When I finally got that big girl job, I learned about the seasonal nature of the television/film industry. You work for two months, and then you’re on hiatus where you cross your fingers that your show will get picked up for another season so you can have a job again.
During my first hiatus from one job, I got another gig working at night for another show. For a couple of seasons, they traded off—I had the day job while on hiatus from the night job, and had the night job while on hiatus from the day job. But then they got on the same schedule. I didn’t want to lose either job, so I just worked the day job during the day, the night job at night, and then drove home for a few hours before it was time to do it all over again.

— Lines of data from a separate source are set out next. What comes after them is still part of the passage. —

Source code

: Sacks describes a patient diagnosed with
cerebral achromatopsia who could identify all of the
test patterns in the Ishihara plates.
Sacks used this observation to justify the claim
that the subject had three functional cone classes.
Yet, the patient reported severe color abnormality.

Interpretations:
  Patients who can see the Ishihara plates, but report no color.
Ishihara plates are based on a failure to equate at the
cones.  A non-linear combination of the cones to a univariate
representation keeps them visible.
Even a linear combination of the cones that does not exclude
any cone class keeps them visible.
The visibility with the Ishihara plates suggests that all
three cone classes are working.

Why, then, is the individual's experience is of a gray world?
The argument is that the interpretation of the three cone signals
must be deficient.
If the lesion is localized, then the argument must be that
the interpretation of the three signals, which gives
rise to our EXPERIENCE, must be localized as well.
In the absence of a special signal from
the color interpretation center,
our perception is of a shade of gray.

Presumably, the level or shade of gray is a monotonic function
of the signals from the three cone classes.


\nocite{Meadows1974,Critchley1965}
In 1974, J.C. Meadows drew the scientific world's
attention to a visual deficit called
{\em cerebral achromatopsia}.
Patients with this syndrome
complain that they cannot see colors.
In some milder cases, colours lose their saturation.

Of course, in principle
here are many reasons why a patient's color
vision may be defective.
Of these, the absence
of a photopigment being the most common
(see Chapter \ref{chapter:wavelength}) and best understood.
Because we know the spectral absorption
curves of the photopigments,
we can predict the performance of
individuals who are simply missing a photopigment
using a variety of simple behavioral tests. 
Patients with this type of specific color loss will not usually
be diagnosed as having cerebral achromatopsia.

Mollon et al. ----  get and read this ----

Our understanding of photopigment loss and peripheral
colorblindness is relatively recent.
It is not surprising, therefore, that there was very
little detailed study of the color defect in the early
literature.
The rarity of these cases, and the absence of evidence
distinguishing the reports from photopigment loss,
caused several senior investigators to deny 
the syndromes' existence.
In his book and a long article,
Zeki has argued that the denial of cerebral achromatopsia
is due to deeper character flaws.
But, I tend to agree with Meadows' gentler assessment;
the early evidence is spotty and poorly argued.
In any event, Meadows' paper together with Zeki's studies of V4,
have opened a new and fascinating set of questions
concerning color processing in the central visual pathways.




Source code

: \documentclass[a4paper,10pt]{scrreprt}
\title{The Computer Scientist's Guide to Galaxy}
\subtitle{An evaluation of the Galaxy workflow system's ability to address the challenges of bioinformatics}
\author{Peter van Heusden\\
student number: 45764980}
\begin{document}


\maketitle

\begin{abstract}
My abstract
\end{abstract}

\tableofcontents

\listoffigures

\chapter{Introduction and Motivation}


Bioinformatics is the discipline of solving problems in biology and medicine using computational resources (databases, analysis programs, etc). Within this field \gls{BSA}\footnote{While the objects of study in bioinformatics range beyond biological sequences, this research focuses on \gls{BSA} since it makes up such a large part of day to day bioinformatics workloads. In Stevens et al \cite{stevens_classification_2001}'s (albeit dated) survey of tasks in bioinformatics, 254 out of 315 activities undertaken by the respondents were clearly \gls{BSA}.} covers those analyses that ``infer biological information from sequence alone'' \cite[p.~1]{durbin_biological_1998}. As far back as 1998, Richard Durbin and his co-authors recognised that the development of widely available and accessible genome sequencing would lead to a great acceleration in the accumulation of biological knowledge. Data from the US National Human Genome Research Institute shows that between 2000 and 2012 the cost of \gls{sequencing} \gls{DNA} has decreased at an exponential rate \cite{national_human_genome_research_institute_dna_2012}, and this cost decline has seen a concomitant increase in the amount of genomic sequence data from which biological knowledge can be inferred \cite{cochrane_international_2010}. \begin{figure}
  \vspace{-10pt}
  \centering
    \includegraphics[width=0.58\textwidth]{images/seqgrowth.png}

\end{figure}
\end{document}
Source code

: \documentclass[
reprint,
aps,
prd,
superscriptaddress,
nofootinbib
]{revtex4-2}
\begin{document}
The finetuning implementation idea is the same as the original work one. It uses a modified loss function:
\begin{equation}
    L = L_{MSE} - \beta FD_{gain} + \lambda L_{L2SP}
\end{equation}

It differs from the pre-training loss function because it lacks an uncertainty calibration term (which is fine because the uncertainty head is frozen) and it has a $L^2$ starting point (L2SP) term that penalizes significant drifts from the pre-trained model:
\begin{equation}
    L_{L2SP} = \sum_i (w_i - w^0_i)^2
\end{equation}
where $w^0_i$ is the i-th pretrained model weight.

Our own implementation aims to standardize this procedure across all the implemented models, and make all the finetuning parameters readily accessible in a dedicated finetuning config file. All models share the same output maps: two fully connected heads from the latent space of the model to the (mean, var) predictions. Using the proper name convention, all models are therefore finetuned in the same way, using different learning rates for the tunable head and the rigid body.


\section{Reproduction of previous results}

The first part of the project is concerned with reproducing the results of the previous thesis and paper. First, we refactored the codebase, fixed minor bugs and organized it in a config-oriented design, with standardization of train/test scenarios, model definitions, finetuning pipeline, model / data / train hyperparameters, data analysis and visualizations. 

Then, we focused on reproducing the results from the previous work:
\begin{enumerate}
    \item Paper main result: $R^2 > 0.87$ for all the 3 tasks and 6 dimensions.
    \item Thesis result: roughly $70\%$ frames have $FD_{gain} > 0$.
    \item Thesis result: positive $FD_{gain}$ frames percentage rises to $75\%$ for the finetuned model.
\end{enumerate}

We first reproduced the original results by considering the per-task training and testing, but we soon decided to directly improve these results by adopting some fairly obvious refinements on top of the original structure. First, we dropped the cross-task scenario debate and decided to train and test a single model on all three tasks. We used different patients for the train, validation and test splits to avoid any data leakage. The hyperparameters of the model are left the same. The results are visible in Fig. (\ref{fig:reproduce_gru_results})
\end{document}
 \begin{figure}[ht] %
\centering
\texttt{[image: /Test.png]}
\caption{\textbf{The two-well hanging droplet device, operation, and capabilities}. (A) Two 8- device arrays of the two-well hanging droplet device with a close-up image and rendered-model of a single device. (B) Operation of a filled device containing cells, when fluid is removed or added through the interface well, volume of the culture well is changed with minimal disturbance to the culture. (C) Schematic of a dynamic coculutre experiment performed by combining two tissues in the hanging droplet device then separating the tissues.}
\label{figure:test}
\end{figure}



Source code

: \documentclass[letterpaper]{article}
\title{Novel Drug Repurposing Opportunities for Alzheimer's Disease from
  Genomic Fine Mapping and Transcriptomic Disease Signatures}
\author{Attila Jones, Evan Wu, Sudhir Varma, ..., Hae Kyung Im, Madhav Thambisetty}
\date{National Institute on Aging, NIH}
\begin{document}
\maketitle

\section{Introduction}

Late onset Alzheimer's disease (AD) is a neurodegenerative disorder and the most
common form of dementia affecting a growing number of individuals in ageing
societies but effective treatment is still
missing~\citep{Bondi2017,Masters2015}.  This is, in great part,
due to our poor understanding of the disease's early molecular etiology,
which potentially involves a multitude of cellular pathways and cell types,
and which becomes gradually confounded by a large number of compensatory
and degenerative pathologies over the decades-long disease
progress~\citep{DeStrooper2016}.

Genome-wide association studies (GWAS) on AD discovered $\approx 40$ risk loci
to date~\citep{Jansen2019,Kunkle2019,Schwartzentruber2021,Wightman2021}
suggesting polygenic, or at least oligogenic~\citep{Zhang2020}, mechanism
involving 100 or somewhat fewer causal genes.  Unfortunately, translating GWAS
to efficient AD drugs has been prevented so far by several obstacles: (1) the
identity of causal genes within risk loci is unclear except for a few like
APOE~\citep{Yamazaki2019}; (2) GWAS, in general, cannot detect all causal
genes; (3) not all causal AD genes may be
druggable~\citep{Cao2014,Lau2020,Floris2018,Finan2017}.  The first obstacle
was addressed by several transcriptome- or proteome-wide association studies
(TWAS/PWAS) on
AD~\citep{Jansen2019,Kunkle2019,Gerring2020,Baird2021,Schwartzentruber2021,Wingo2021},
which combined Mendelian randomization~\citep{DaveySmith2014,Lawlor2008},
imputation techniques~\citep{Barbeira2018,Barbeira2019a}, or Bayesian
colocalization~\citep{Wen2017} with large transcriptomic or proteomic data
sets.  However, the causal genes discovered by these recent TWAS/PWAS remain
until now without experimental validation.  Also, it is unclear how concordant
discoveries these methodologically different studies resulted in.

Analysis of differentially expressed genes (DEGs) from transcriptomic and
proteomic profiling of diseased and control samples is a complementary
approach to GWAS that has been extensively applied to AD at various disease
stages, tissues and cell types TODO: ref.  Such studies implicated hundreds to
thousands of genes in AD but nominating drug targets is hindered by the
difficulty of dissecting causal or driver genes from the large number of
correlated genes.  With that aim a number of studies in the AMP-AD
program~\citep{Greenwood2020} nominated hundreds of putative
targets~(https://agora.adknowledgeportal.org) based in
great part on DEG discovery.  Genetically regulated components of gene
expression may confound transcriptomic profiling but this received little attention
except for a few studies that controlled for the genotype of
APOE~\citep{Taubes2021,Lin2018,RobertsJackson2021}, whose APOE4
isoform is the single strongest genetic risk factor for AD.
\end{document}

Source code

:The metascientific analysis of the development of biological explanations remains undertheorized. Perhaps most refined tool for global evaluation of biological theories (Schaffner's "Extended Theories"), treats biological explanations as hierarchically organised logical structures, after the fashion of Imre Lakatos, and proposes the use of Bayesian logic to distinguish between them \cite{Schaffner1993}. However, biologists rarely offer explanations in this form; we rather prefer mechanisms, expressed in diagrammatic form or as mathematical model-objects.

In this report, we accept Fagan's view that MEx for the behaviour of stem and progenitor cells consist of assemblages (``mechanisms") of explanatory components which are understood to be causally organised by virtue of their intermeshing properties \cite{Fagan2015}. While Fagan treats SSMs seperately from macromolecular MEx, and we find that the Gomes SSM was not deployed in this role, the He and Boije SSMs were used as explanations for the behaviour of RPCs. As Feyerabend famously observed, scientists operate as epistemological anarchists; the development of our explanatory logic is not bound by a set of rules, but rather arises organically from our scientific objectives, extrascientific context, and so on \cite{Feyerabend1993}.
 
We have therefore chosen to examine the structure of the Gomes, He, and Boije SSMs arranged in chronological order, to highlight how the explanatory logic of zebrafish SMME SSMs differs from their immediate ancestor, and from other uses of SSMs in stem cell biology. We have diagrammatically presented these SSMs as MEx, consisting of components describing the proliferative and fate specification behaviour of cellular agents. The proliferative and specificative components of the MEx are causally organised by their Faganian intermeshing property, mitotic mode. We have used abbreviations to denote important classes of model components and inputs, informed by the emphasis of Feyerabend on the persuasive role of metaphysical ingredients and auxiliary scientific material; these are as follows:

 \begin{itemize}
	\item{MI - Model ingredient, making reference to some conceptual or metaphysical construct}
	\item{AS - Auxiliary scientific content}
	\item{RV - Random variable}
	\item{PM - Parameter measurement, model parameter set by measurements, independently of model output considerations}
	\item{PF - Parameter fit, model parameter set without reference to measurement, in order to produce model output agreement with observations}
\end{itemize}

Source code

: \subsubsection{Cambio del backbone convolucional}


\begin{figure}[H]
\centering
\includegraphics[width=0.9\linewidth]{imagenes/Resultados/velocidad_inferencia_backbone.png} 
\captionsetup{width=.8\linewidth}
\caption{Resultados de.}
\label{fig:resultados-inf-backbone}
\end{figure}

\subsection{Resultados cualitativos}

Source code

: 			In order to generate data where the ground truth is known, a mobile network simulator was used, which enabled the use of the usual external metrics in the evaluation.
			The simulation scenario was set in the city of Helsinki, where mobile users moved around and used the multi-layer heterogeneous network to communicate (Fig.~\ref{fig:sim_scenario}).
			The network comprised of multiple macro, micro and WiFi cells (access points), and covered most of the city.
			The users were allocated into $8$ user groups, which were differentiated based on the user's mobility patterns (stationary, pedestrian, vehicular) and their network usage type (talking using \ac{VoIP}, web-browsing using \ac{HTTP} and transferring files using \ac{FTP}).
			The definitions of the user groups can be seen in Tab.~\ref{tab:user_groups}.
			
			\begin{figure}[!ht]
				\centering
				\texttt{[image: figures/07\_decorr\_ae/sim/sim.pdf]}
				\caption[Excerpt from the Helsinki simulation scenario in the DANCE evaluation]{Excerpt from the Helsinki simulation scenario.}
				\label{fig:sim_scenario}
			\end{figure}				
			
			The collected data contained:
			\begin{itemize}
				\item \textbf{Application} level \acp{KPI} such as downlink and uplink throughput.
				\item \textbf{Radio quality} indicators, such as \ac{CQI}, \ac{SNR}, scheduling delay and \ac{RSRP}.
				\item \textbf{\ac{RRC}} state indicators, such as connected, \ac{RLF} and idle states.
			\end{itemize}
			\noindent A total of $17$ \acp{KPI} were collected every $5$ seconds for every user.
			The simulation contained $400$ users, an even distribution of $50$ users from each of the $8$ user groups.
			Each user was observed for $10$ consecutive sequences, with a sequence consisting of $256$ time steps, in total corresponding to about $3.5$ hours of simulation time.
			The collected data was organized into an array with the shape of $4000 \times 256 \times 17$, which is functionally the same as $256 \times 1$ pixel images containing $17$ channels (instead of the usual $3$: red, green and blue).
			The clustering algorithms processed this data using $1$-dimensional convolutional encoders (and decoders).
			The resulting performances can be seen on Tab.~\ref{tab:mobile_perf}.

Now my degree is eight years old, and I’m working on at least five different shows with side gigs in between. My degree stays at my parents’ house in Connecticut, collecting dust just like my boyfriend’s Philosophy degree at his folks’ home. We live with another couple in a two-bedroom apartment in the suburbs outside of Los Angeles with this fever dream that we’ll be able to buy a house someday. But as millennials, we know better than to get our hopes up.
1. Would you do anything differently (regarding college/your loans) if you were to do this all over again?
I may have attended community college for two years, living at home to cut costs, and then transferred to a university, if at all. My parents helped me pay for tuition (borrowing against their home’s equity). The whole reason I chose UConn was that it was among the cheaper of the university options I was looking at (Quinnipiac being as well). I didn’t want to go to an out-of-state school because of the exponential increase in cost, so I stayed local.
2. Any advice for today’s students?
I wish I had a solution better than “don’t go to college.” I suppose the best answer is to read up on your congresspeople and find out how they vote on issues of education and tuition/financial aid for students. Vote for politicians who will fight for you to have a more affordable (or better yet, free) higher education experience. Join organizations that can lobby for your interests, and don’t settle.
And, of course, make sure that you actually need a degree to do the work that you want to do. Despite what everyone may say, college isn’t for everyone—and that’s okay. Better to realize that before you waste a whole bunch of money on tuition and student loans!